CUA rebrands as Great Southern Bank

George Lekakis

Australia’s largest credit union is preparing to rebrand its operations to trade as a ‘bank’ later this year.

Brisbane-based Credit Union Australia is in the advanced stages of reworking its consumer identity after registering new business names and domain addresses for the words “Great Southern Bank”.

Chief executive Paul Lewis last night confirmed the move, saying the new moniker marked the “next step” in the company’s evolution as the country’s largest customer-owned banking provider.

“For 75 years we’ve remained steadfastly focused on helping all Australians own their own home,” Lewis said.

“To continue that journey our research shows we need to change our name from a ‘credit union’ to a ‘bank’.

“This is vital so that more members and younger generations understand we offer the same products, services and security that a bank does – with the benefit of reinvesting 100 per cent of our profit back into our customers.

“Reflecting our strong and proud Australian history we will begin trading as Great Southern Bank later this year.”

While the rebranding comes as CUA and some other customer-owned lenders are battling to retain market share in the home loan market, a CUA source told Banking Day that work on the corporate makeover began in 2019.

APRA data indicates that the size of CUA’s mortgage book declined by around A$175 million or 0.5 per cent to $12.8 billion in the six months to the end of December 2020.

Lending also contracted during the same period at Illawarra Credit Union (-4.5 per cent), and Police Credit Union (-0.5 per cent).

Most credit unions managed to expand their mortgage businesses including People’s Choice CU (up 0.7 per cent) and Railways CU (up 7.3 per cent).

CUA also appears to have lost market share in retail deposits in the December half. While its household deposits base grew by $376 million or 3.8 per cent, the expansion did not match the system growth rate of 7.7 per cent for the six months.

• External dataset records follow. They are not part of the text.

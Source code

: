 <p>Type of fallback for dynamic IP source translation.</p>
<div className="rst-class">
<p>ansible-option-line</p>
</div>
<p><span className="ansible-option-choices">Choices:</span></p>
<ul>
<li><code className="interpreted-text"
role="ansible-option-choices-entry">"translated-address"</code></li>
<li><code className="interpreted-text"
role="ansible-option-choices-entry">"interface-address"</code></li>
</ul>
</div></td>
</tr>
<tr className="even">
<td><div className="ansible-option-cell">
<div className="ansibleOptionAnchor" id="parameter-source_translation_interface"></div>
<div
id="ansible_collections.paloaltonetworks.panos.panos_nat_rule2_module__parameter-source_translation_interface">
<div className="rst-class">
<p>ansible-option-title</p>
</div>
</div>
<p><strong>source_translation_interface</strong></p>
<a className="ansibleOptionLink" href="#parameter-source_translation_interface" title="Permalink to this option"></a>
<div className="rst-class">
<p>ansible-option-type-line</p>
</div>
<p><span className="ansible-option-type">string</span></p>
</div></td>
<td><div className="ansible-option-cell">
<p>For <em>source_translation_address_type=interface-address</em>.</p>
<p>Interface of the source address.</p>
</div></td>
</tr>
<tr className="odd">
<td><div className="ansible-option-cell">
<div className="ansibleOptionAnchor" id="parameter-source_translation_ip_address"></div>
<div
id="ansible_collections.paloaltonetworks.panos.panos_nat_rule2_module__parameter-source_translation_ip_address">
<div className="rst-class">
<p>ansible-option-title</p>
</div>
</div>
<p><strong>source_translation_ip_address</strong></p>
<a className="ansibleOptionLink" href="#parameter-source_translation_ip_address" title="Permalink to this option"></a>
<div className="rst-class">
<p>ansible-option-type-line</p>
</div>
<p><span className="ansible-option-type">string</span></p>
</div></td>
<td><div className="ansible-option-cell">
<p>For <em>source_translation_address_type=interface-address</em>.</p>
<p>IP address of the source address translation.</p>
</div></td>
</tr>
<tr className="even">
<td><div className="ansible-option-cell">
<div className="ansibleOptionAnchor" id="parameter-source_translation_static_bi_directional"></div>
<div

It is not entirely clear that the economic crisis induced by the COVID-19 pandemic has triggered a consumer reaction akin to the 2008 global financial crisis when retail deposits flooded out of credit unions and into the vaults of the four major banks.

A slew of credit unions posted double digit growth in retail deposits in the December half led by Orange CU (up 13 per cent), Goulburn Murray CU (up 12 per cent) and Railways CU (up 11.3 per cent).

Although CBA (up 8.3 per cent), ANZ (up 9.3 per cent) and NAB( up 8.3 per cent) each recorded deposit growth slightly better than system, Westpac lost market share after growing its base by only 5.4 per cent.

A string of former credit unions now trading as mutual banks recorded deposit growth rates well ahead of the majors. They included Heritage Bank (up 14 per cent) and Bank Australia (up 10.7 per cent).

However, the biggest market share gains were posted by recently licensed banks – Judo (up 50 per cent), 86 400 (up 17 per cent) and Volt Bank (up 66 per cent).

Macquarie, which has been pursuing an aggressive customer acquisition strategy in the last two years, grew the strongest of the mid-tier banks after increasing retail deposits by 27 per cent to more than $21 billion.